Hi!
I have a script that reads from an excel. In that excel there is a list of names and configuration to import as tags.
However, sometimes Excel writes nonprintable characters and those are not valid for tag names.
Is there any way to clean a string to only have valid tag names characters? The idea is to clean it so I only get the intendeed name.
Here my problem. THe WJ invisible character...
Thx in advance!
Spaces are allowed in tag names, even if some people severely dislike this.
However, in your example, and in a quick test I did (8.1.35), Ignition is ignoring the WJ anyway?

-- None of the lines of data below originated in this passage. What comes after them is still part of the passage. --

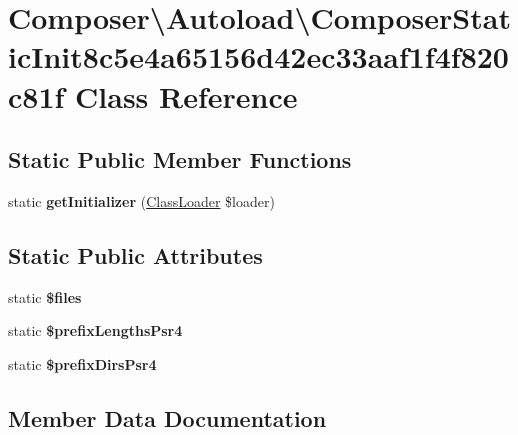 \hypertarget{classComposer_1_1Autoload_1_1ComposerStaticInit8c5e4a65156d42ec33aaf1f4f820c81f}{}\section{Composer\textbackslash{}Autoload\textbackslash{}Composer\+Static\+Init8c5e4a65156d42ec33aaf1f4f820c81f Class Reference}
\label{classComposer_1_1Autoload_1_1ComposerStaticInit8c5e4a65156d42ec33aaf1f4f820c81f}
\subsection*{Static Public Member Functions}
\begin{DoxyCompactItemize}
\item 
\mbox{\label{classComposer_1_1Autoload_1_1ComposerStaticInit8c5e4a65156d42ec33aaf1f4f820c81f_ac97876bf0ed6de7c266598396dca1099}} 
static {\bfseries get\+Initializer} (\hyperlink{classComposer_1_1Autoload_1_1ClassLoader}{Class\+Loader} \$loader)
\end{DoxyCompactItemize}
\subsection*{Static Public Attributes}
\begin{DoxyCompactItemize}
\item 
static {\bfseries \$files}
\item 
static {\bfseries \$prefix\+Lengths\+Psr4}
\item 
static {\bfseries \$prefix\+Dirs\+Psr4}
\end{DoxyCompactItemize}


\subsection{Member Data Documentation}
\mbox{\label{classComposer_1_1Autoload_1_1ComposerStaticInit8c5e4a65156d42ec33aaf1f4f820c81f_a3d1eb388513a3ea459e42890c402d2b7}} 
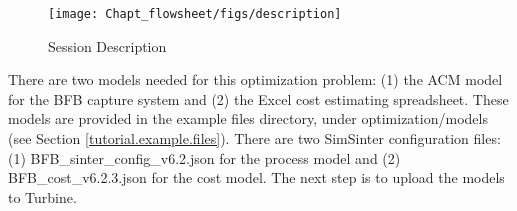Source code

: \begin{figure}[H]
	\begin{center}
		\texttt{[image: Chapt\_flowsheet/figs/description]}
		\caption{Session Description}
		\label{fig.tut.opt.description}
	\end{center}
\end{figure}

\label{subsec.opt.tutorial.flowsheet}
There are two models needed for this optimization problem: (1) the ACM model for the BFB capture system and (2) the Excel cost estimating spreadsheet. These models are provided in the example files directory, under optimization/models (see Section \ref{tutorial.example.files}). There are two SimSinter configuration files: (1) BFB\_sinter\_config\_v6.2.json for the process model and (2) BFB\_cost\_v6.2.3.json for the cost model. The next step is to upload the models to Turbine.

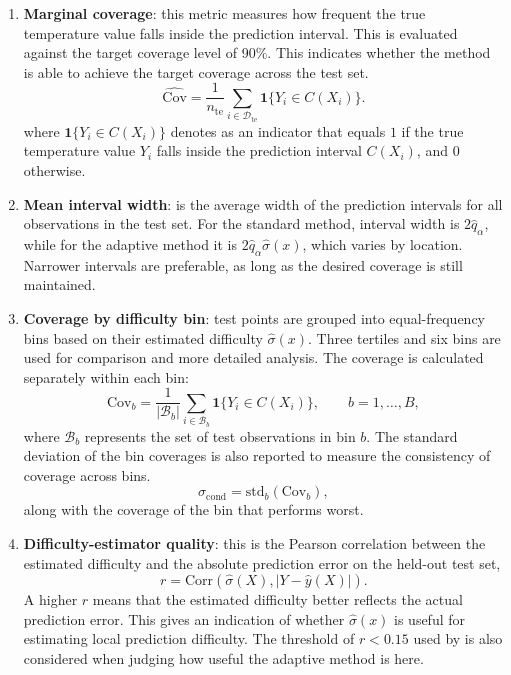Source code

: \documentclass[11pt,a4paper]{report}
\begin{document}
\begin{enumerate}
\item \textbf{Marginal coverage}: this metric measures how frequent the true temperature value falls inside the prediction interval. This is evaluated against the target coverage level of 90\%. This indicates whether the method is able to achieve the target coverage across the test set.
\begin{equation}
\widehat{\mathrm{Cov}}
=
\frac{1}{n_{\mathrm{te}}}
\sum_{i\in\mathcal{D}_{\mathrm{te}}}
\mathbf{1}\{Y_i\in C(X_i)\}.
\end{equation}
where $\mathbf{1}\{Y_i\in C(X_i)\}$ denotes as an indicator that equals $1$ if the true temperature value $Y_i$ falls inside the prediction interval $C(X_i)$, and $0$ otherwise.

\item \textbf{Mean interval width}: is the average width of the prediction intervals for all observations in the test set. For the standard method, interval width is $2\hat q_\alpha$, while for the adaptive method it is $2\hat q_\alpha\hat\sigma(x)$, which varies by location. Narrower intervals are preferable, as long as the desired coverage is still maintained.

\item \textbf{Coverage by difficulty bin}: test points are grouped into equal-frequency bins based on their estimated difficulty $\hat\sigma(x)$. Three tertiles and six bins are used for comparison and more detailed analysis. The coverage is calculated separately within each bin:
\begin{equation}
    \mathrm{Cov}_b
    =
    \frac{1}{|\mathcal{B}_b|}
    \sum_{i\in\mathcal{B}_b}
    \mathbf{1}\{Y_i\in C(X_i)\},
    \qquad b=1,\ldots,B,
\end{equation}
where $\mathcal{B}_b$ represents the set of test observations in bin $b$. The standard deviation of the bin coverages is also reported to measure the consistency of coverage across bins.
\begin{equation}
    \sigma_{\mathrm{cond}}
    =
    \mathrm{std}_b(\mathrm{Cov}_b),
\end{equation}
along with the coverage of the bin that performs worst.

\item \textbf{Difficulty-estimator quality}: this is the Pearson correlation between the estimated difficulty and the absolute prediction error on the held-out test set,
\begin{equation}
    r=
    \mathrm{Corr}
    \left(
    \hat\sigma(X),
    |Y-\hat y(X)|
    \right).
\end{equation}
A higher $r$ means that the estimated difficulty better reflects the actual prediction error. This gives an indication of whether $\hat\sigma(x)$ is useful for estimating local prediction difficulty. The threshold of $r<0.15$ used by \citet{amirishahbazi2026} is also considered when judging how useful the adaptive method is here. 
\end{enumerate}
\end{document}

My problem is creating the tags.
[Error_Configuration("The name 'NonAvailableStatus' is not a valid tag name")]
Try translate
>>> import string
>>> s = "foo\r\nbar"
>>> s.translate(None, string.whitespace)
'foobar'
2 Likes
Or a small regexp works
import re
''.join(re.findall('\w+' ,'NonAvailable’)),
My Integration Toolkit has mungeColumnName() functions (expression and script) that will do this for you. Originally created to make dataset column names into jython-acceptable variable names for the view() expression function.
2 Likes
I think I'm going to do this:
''.join(
c for c in text
if c in set("0123456789_ '-:()") or unicodedata.category(c)[0] == 'L'
)
Note: I didn't check if is a bad implementation for high amount of data
Does work but for me but removes the accents (I'm spanish).

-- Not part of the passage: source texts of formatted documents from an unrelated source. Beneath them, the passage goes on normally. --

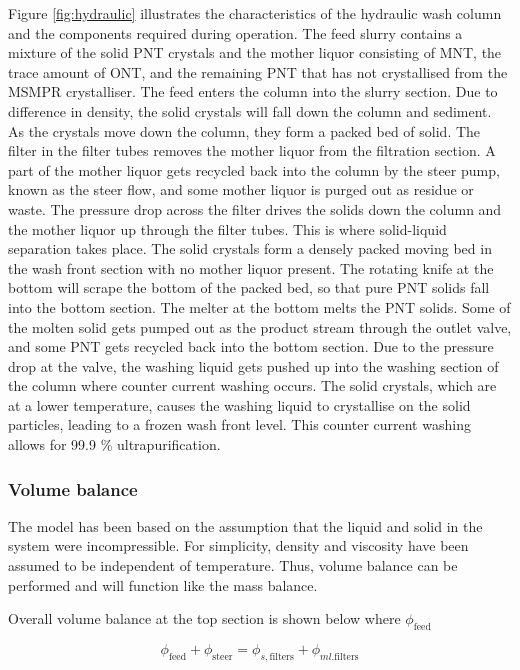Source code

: Figure \ref{fig:hydraulic} illustrates the characteristics of the hydraulic wash column and the components required during operation. The feed slurry contains a mixture of the solid PNT crystals and the mother liquor consisting of MNT, the trace amount of ONT, and the remaining PNT that has not crystallised from the MSMPR crystalliser. The feed enters the column into the slurry section. Due to difference in density, the solid crystals will fall down the column and sediment. As the crystals move down the column, they form a packed bed of solid. The filter in the filter tubes removes the mother liquor from the filtration section. A part of the mother liquor gets recycled back into the column by the steer pump, known as the steer flow, and some mother liquor is purged out as residue or waste. The pressure drop across the filter drives the solids down the column and the mother liquor up through the filter tubes. This is where solid-liquid separation takes place. The solid crystals form a densely packed moving bed in the wash front section with no mother liquor present. The rotating knife at the bottom will scrape the bottom of the packed bed, so that pure PNT solids fall into the bottom section. The melter at the bottom melts the PNT solids. Some of the molten solid gets pumped out as the product stream through the outlet valve, and some PNT gets recycled back into the bottom section. Due to the pressure drop at the valve, the washing liquid gets pushed up into the washing section of the column where counter current washing occurs. The solid crystals, which are at a lower temperature, causes the washing liquid to crystallise on the solid particles, leading to a frozen wash front level. This counter current washing allows for 99.9 \% ultrapurification. 

\subsubsection{Volume balance} 
The model has been based on the assumption that the liquid and solid in the system were incompressible. For simplicity, density and viscosity have been assumed to be independent of temperature. Thus, volume balance can be performed and will function like the mass balance. 

Overall volume balance at the top section is shown below where $\phi_{\mathrm{feed}}$

\begin{equation}
\phi_{\mathrm{feed}}+\phi_{\mathrm{steer}}=\phi_{s,\mathrm{filters}}+\phi_{ml.\mathrm{filters}}
\end{equation}

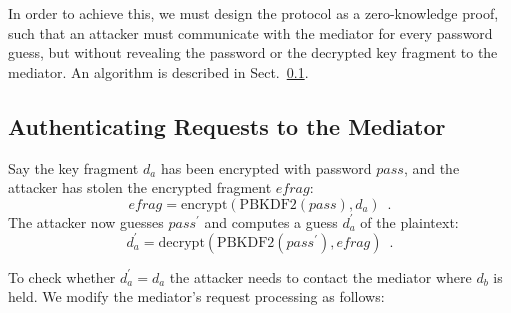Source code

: \documentclass{llncs}
\begin{document}
In order to achieve this, we must design the protocol as a zero-knowledge proof, such that an
attacker must communicate with the mediator for every password guess, but without revealing the
password or the decrypted key fragment to the mediator. An algorithm is described in
Sect.~\ref{sec:mediator-auth}.

\subsection{Authenticating Requests to the Mediator}\label{sec:mediator-auth}

Say the key fragment $d_a$ has been encrypted with password $\mathit{pass}$, and the attacker has
stolen the encrypted fragment $\mathit{efrag}$:
\begin{equation}
\mathit{efrag} = \mathrm{encrypt}(\mathrm{PBKDF2}(\mathit{pass}), d_a) \enspace.
\end{equation}
The attacker now guesses $\mathit{pass}^\prime$ and computes a guess $d_a^\prime$ of the plaintext:
\begin{equation}
d_a^\prime = \mathrm{decrypt}(\mathrm{PBKDF2}(\mathit{pass}^\prime), \mathit{efrag}) \enspace.
\end{equation}

To check whether $d_a^\prime = d_a$ the attacker needs to contact the mediator where $d_b$ is held.
We modify the mediator's request processing as follows:
\end{document}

Thing like this Compresión turn into this Compresin.
Then, instead of \w, use [0-9A-Za-zÀ-ÿ].
It should cover your needs
''.join(re.findall("[0-9A-Za-zÀ-ÿ]+" ,'Compresión'))

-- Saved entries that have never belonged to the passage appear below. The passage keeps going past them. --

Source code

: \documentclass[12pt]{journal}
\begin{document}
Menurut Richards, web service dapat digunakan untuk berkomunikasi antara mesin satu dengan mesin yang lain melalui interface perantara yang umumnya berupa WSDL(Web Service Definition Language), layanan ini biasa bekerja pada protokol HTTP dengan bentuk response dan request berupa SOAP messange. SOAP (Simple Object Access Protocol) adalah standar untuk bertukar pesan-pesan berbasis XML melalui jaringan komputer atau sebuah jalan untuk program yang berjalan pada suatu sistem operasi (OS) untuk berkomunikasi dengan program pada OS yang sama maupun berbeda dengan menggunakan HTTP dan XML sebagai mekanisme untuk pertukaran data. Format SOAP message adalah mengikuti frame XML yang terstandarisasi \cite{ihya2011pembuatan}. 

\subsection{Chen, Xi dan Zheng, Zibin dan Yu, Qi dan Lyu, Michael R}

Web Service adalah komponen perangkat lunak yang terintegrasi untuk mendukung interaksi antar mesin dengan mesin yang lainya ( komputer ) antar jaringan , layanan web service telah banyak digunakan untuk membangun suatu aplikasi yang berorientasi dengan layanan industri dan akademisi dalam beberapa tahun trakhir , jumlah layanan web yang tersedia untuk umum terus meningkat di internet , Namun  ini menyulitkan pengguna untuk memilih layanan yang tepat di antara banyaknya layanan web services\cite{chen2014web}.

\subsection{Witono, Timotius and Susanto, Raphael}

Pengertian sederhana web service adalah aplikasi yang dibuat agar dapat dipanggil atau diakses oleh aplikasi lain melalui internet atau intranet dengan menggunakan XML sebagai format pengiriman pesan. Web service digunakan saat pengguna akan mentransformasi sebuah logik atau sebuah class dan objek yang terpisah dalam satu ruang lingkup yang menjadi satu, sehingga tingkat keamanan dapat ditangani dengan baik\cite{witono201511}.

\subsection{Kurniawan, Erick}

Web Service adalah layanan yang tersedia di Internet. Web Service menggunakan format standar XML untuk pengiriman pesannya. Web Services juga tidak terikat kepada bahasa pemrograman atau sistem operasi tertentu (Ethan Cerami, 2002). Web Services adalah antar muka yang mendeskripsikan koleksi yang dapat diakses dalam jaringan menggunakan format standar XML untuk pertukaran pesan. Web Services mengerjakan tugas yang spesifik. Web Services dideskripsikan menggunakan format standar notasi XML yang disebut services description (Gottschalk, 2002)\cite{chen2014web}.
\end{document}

Edit : forget that, it does not work for a tag name.
1 Like
Apache StringUtils
from org.apache.commons.lang3 import StringUtils
stringList = ['Compresión', 'Crème brûlée', 'über', 'garçon', 'Señor']
for s in stringList:
print StringUtils.stripAccents(unicode(s))
output:
Compresion
Creme brulee
uber
garcon
Senor
>>>
1 Like
Had some time to sit with this a bit more. If you're working with unicode, it's usually wise to import unicode_literals
StringUtils() seems like it can do everything you need
from __future__ import unicode_literals
from org.apache.commons.lang3 import StringUtils
def normalize(stringIn, replaceDict={'':''}):
return StringUtils.stripAccents(StringUtils.replaceEach(StringUtils.normalizeSpace(stringIn), replaceDict.keys(), replaceDict.values()))
# Dictionary of any odd values you want to filter for.
# e.g: WordJoin is '\u2060' and has to be used it is not considered whitespace.
replaceDict = {'\u2060' : ''}
stringList = [' Compres\u2060ión', 'Crème\r\nbrûlée', 'über', 'garçon', 'Señor']
for s in stringList:
repr(normalize(s, replaceDict))
output:
"u'Compresion'"
"u'Creme brulee'"
"u'uber'"
"u'garcon'"
"u'Senor'"
>>>